**TASK REQUIREMENTS:**
The only thing to report is how many lines of the data contain the word "máquina".

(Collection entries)
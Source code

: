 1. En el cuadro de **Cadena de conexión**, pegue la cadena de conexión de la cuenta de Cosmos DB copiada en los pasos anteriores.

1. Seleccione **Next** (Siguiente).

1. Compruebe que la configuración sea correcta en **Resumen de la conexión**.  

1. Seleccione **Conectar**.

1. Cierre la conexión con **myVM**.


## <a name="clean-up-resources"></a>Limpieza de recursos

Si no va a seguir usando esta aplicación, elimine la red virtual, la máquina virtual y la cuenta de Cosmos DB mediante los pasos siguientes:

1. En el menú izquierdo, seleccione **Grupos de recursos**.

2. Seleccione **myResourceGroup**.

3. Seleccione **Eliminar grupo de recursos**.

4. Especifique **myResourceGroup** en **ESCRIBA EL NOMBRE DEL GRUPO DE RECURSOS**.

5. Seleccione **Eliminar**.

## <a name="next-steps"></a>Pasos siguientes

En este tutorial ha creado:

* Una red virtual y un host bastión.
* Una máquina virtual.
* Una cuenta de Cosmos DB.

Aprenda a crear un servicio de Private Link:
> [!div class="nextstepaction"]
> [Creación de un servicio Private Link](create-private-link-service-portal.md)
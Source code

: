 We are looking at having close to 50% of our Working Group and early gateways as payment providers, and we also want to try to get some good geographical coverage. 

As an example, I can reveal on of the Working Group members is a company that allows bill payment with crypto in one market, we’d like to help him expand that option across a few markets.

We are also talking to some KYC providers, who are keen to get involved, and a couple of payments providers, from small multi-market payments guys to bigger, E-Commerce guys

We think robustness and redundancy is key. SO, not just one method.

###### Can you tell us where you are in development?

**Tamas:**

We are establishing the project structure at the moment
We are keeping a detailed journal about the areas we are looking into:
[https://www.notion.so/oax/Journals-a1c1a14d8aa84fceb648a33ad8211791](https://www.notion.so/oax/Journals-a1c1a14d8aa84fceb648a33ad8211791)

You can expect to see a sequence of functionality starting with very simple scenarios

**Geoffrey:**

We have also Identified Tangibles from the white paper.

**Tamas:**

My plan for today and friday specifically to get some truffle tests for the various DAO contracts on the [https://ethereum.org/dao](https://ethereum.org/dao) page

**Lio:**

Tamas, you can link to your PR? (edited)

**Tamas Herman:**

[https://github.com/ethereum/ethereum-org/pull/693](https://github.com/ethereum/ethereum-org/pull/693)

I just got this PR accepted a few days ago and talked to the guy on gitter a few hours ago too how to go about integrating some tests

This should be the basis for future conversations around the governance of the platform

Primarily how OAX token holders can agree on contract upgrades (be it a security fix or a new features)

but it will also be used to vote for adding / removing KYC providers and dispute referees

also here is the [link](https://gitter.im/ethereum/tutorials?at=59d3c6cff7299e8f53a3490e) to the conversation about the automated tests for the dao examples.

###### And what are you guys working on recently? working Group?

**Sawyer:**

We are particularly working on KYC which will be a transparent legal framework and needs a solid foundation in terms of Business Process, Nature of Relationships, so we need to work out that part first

**RESPONSE TO THIS EXERCISE:**
2